Sunday, September 04, 2005

Outrage

is so lukewarm. It is devastating, devastating to see photographs of the Gulf coast, to hear on the radio the calls in to call-in shows from people in New Orleans who can't find their families ... Surreal to imagine swimming out of a second-story window ... Horrifying to imagine being trapped without even a window to swim out of ...

It is shocking that there was NO organized response for such a long time. Infuriating that all levels of government but especially the federal have been so extremely incompetent, and now this scandal. Louisiana Senator Mary Landrieu, quoted by Kevin Drum on his blog at the Washington Monthly:

"I understand that the U.S. Forest Service had water-tanker aircraft available to help douse the fires raging on our riverfront, but FEMA has yet to accept the aid. When Amtrak offered trains to evacuate significant numbers of victims — far more efficiently than buses — FEMA again dragged its feet. Offers of medicine, communications equipment and other desperately needed items continue to flow in, only to be ignored by the agency.

"But perhaps the greatest disappointment stands at the breached 17th Street levee. Touring this critical site yesterday with the President, I saw what I believed to be a real and significant effort to get a handle on a major cause of this catastrophe. Flying over this critical spot again this morning, less than 24 hours later, it became apparent that yesterday we witnessed a hastily prepared stage set for a Presidential photo opportunity; and the desperately needed resources we saw were this morning reduced to a single, lonely piece of equipment. The good and decent people of southeast Louisiana and the Gulf Coast — black and white, rich and poor, young and old — deserve far better from their national government."

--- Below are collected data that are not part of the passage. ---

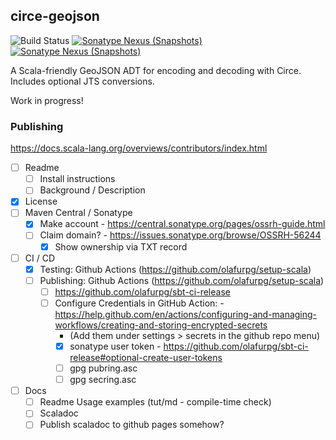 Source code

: ## circe-geojson

![Build Status](https://github.com/worace/circe-geojson/workflows/CI/badge.svg)
[![Sonatype Nexus (Snapshots)](https://img.shields.io/nexus/s/https/oss.sonatype.org/works.worace/circe-geojson-core_2.12.svg)](https://oss.sonatype.org/content/repositories/snapshots/works/worace/circe-geojson-core_2.12/)
[![Sonatype Nexus (Snapshots)](https://img.shields.io/nexus/s/https/oss.sonatype.org/works.worace/circe-geojson-jts_2.12.svg)](https://oss.sonatype.org/content/repositories/snapshots/works/worace/circe-geojson-jts_2.12/)

A Scala-friendly GeoJSON ADT for encoding and decoding with Circe. Includes optional JTS conversions.

Work in progress!

### Publishing

https://docs.scala-lang.org/overviews/contributors/index.html

* [ ] Readme
  * [ ] Install instructions
  * [ ] Background / Description
* [x] License
* [ ] Maven Central / Sonatype
  * [x] Make account - https://central.sonatype.org/pages/ossrh-guide.html
  * [ ] Claim domain? - https://issues.sonatype.org/browse/OSSRH-56244
    * [x] Show ownership via TXT record
* [ ] CI / CD
  * [X] Testing: Github Actions (https://github.com/olafurpg/setup-scala)
  * [ ] Publishing: Github Actions (https://github.com/olafurpg/setup-scala)
    * [ ] https://github.com/olafurpg/sbt-ci-release
    * [ ] Configure Credentials in GitHub Action: - https://help.github.com/en/actions/configuring-and-managing-workflows/creating-and-storing-encrypted-secrets
      * (Add them under settings > secrets in the github repo menu)
      * [x] sonatype user token - https://github.com/olafurpg/sbt-ci-release#optional-create-user-tokens
      * [ ] gpg pubring.asc
      * [ ] gpg secring.asc
* [ ] Docs
  * [ ] Readme Usage examples (tut/md - compile-time check)
  * [ ] Scaladoc
  * [ ] Publish scaladoc to github pages somehow?
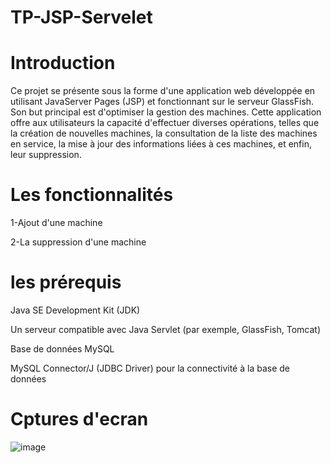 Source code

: # TP-JSP-Servelet
# Introduction 

Ce projet se présente sous la forme d'une application web développée en utilisant JavaServer Pages (JSP) et fonctionnant sur le serveur GlassFish. Son but principal est d'optimiser la gestion des machines. Cette application offre aux utilisateurs la capacité d'effectuer diverses opérations, telles que la création de nouvelles machines, la consultation de la liste des machines en service, la mise à jour des informations liées à ces machines, et enfin, leur suppression.

# Les fonctionnalités
1-Ajout d'une machine

2-La suppression d'une machine

# les prérequis 

Java SE Development Kit (JDK)

Un serveur compatible avec Java Servlet (par exemple, GlassFish, Tomcat)

Base de données MySQL

MySQL Connector/J (JDBC Driver) pour la connectivité à la base de données

# Cptures d'ecran 

![image](https://github.com/nainiaasmaa/TP-JSP-Servelet/assets/147659638/ed8d3a81-7e81-4939-8459-f0ad4c216727)





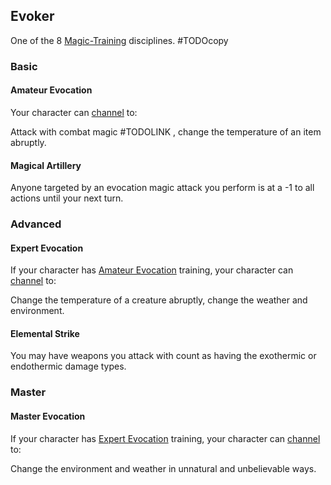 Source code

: ## Evoker
One of the 8 [Magic-Training](Magic-Training) disciplines.
#TODOcopy 

### Basic
#### Amateur Evocation
Your character can [channel](Skills#Channel%20(RES)) to:

Attack with combat magic #TODOLINK , change the temperature of an item abruptly.

#### Magical Artillery
Anyone targeted by an evocation magic attack you perform is at a -1 to all actions until your next turn.

### Advanced

#### Expert Evocation
If your character has [Amateur Evocation](#Amateur%20Evocation) training, your character can [channel](Skills#Channel%20(RES)) to:

Change the temperature of a creature abruptly, change the weather and environment.

#### Elemental Strike
You may have weapons you attack with count as having the exothermic or endothermic damage types.

### Master

#### Master Evocation
If your character has [Expert Evocation](#Expert%20Evocation) training, your character can [channel](Skills#Channel%20(RES)) to:

Change the environment and weather in unnatural and unbelievable ways. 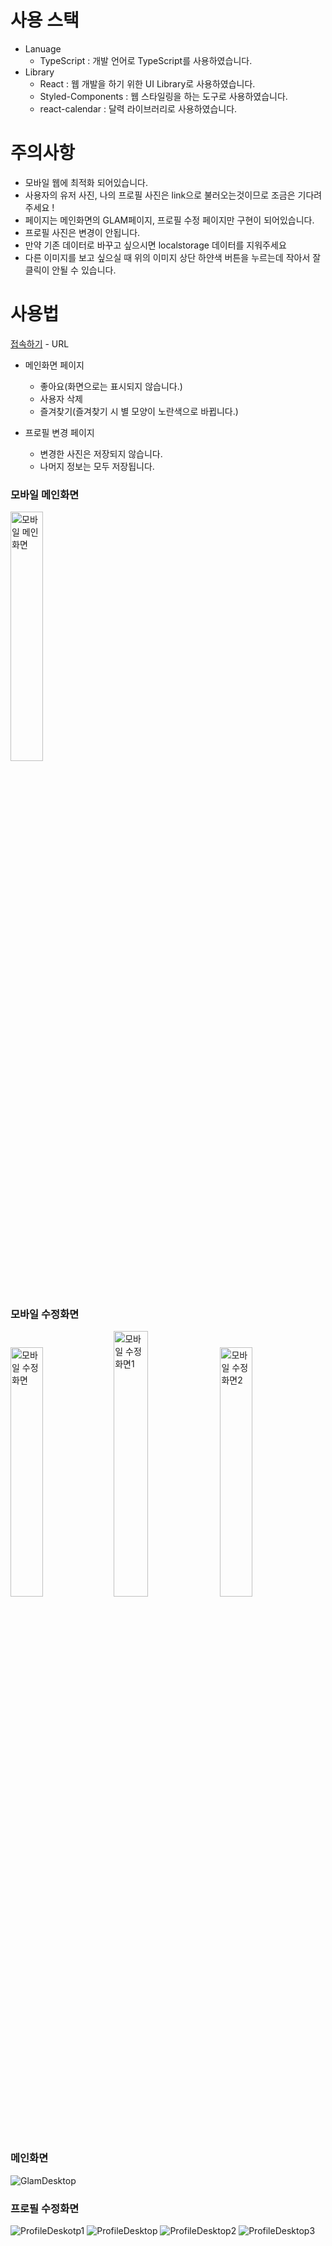 # 사용 스택
- Lanuage
  - TypeScript : 개발 언어로 TypeScript를 사용하였습니다.
- Library 
  - React : 웹 개발을 하기 위한 UI Library로 사용하였습니다.
  - Styled-Components : 웹 스타일링을 하는 도구로 사용하였습니다.
  - react-calendar : 달력 라이브러리로 사용하였습니다.

# 주의사항
- 모바일 웹에 최적화 되어있습니다. 
- 사용자의 유저 사진, 나의 프로필 사진은 link으로 불러오는것이므로 조금은 기다려주세요 ! 
- 페이지는 메인화면의 GLAM페이지, 프로필 수정 페이지만 구현이 되어있습니다. 
- 프로필 사진은 변경이 안됩니다. 
- 만약 기존 데이터로 바꾸고 싶으시면 localstorage 데이터를 지워주세요
- 다른 이미지를 보고 싶으실 때 위의 이미지 상단 하얀색 버튼을 누르는데 작아서 잘 클릭이 안될 수 있습니다.

# 사용법
[접속하기](https://jsh0128.github.io/GLAM/) - URL<br/>
- 메인화면 페이지
  - 좋아요(화면으로는 표시되지 않습니다.)
  - 사용자 삭제
  - 즐겨찾기(즐겨찾기 시 별 모양이 노란색으로 바뀝니다.)

- 프로필 변경 페이지
  - 변경한 사진은 저장되지 않습니다.
  - 나머지 정보는 모두 저장됩니다.

### 모바일 메인화면
<img src="https://user-images.githubusercontent.com/52942411/127020355-2d0e9f83-48b0-43e8-b5c5-a24a1a112a3e.PNG" alt="모바일 메인화면" width="32%"/>

### 모바일 수정화면
<div>
<img src="https://user-images.githubusercontent.com/52942411/127099232-309a0b74-2bb2-4809-ae9b-4a2bb7c4858e.PNG" alt="모바일 수정화면" width="32%"/>
<img src="https://user-images.githubusercontent.com/52942411/127020341-dc1c30cc-0b21-4294-a116-0afe788ed488.PNG" alt="모바일 수정화면1" width="33%"/>
<img src="https://user-images.githubusercontent.com/52942411/127020337-397a0c41-8f35-4cdc-b23e-7750fbb8dbd5.PNG" alt="모바일 수정화면2" width="32%"/>
</div>

### 메인화면
![GlamDesktop](https://user-images.githubusercontent.com/52942411/127020343-0da6323e-a02a-441c-b19c-583f3dc0e9b6.PNG)

### 프로필 수정화면
![ProfileDeskotp1](https://user-images.githubusercontent.com/52942411/127020359-6076eef6-a0db-4075-979c-4aeec916639a.PNG)
![ProfileDesktop](https://user-images.githubusercontent.com/52942411/127020366-e450b437-fbd7-44c8-b0f8-75f6e6a27503.PNG)
![ProfileDesktop2](https://user-images.githubusercontent.com/52942411/127020330-e252b1c2-1068-4d29-b32f-420f794ed004.PNG)
![ProfileDesktop3](https://user-images.githubusercontent.com/52942411/127020335-910740ad-64c1-439a-a9b3-03b935d84bdd.PNG)
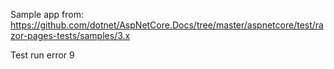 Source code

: Sample app from: https://github.com/dotnet/AspNetCore.Docs/tree/master/aspnetcore/test/razor-pages-tests/samples/3.x

Test run error
9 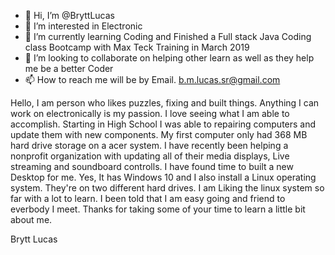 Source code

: - 👋 Hi, I’m @BryttLucas
- 👀 I’m interested in Electronic
- 🌱 I’m currently learning Coding and Finished a Full stack Java Coding class Bootcamp with Max Teck Training in March 2019
- 💞️ I’m looking to collaborate on helping other learn as well as they help me be a better Coder
- 📫 How to reach me will be by Email. b.m.lucas.sr@gmail.com

Hello,
    I am person who likes puzzles, fixing and built things. Anything I can work on electronically is my passion. I love seeing what I am able to accomplish.
Starting in High School I was able to repairing computers and update them with new components. My first computer only had 368 MB hard drive storage on a acer system.
I have recently been helping a nonprofit organization with updating all of their media displays, Live streaming and soundboard controlls. 
     I have found time to built a new Desktop for me. Yes, It has Windows 10 and I also install a Linux operating system. They're on two different
hard drives. I am Liking the linux system so far with a lot to learn. I been told that I am easy going and friend to everbody I meet.                                  Thanks for taking some of your time to learn a little bit about me.
   
   Brytt Lucas

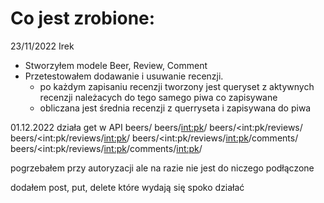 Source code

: # Co jest zrobione:

23/11/2022 Irek

* Stworzyłem modele Beer, Review, Comment
* Przetestowałem dodawanie i usuwanie recenzji.
    * po każdym zapisaniu recenzji tworzony jest queryset z aktywnych recenzji należacych do tego samego piwa co
      zapisywane
    * obliczana jest średnia recenzji z querryseta i zapisywana do piwa 


01.12.2022
działa get w API
beers/
beers/<int:pk>/
beers/<int:pk/reviews/
beers/<int:pk/reviews/<int:pk>/
beers/<int:pk/reviews/<int:pk>/comments/
beers/<int:pk/reviews/<int:pk>/comments/<int:pk>/

pogrzebałem przy autoryzacji ale na razie nie jest do niczego podłączone

dodałem post, put, delete które wydają się spoko działać
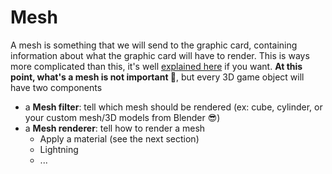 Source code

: # Mesh

A mesh is something that we will send to the graphic card, containing information about what the graphic card will have to render. This is ways more complicated than this, it's well [explained here](https://ahbejarano.gitbook.io/lwjglgamedev/chapter4) if you want. **At this point, what's a mesh is not important 🧐**, but every 3D game object will have two components

* a **Mesh filter**: tell which mesh should be rendered (ex: cube, cylinder, or your custom mesh/3D models from Blender 😎)
* a **Mesh renderer**: tell how to render a mesh
    * Apply a material (see the next section)
    * Lightning
    * ...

A Dutch news agency on the event: "ZDF News reported that the president's visit was a completely staged event. Their crew witnessed how the open air food distribution point Bush visited in front of the cameras was torn down immediately after the president and the herd of 'news people' had left and that others which were allegedly being set up were abandoned at the same time."

What can be said?

What can be said?

I am so angry with everyone. With the American people for electing this man again, with the media for their incompetent reporting on this administration and its agendas, allowing us to believe that it is less sinister, less incompetent than it is--The media is the new opiate of the masses, convincing us that there are two sides to every issue, so we may as well choose one that's easier to believe; shattering the world until it is so big that there is no impact we can have upon it, yet so small that it fails to contain people who exist for more than twenty seconds. I am angry, too, with the future which I fear will do nothing, nothing in response to the evidence that institutional racism is alive and well in this country, nothing in response to the poverty that clearly continues to exist in this First of the nations of the First World. I am angry that writing a check is a gesture with such little meaning to me, because it is all I feel I can do. (Well, make the check bigger, I suppose!)

Panelists on the News Hour (with Jim Lehrer) commented that they gained a new appreciation for Rudy Giuliani in seeing what the lack of him amounted to in the aftermath of the hurricane. It made me remember that it does make a difference, after all, that it's not all one mess of government-is-evil-at-worst-and- incompetent-at-best (there's a book I've been meaning to read about the effects of various administrations' economic policies, showing that they do have tremendously different impacts on people's lives). It made me wonder what qualities are really important to have in a leader, and whether our system of choosing leaders--at least at the presidential level--gives us much hope of finding people with those qualities. Or if we'll keep ending up with cardboard cutouts and ideologues, maybe getting lucky once in every fifty or a hundred years.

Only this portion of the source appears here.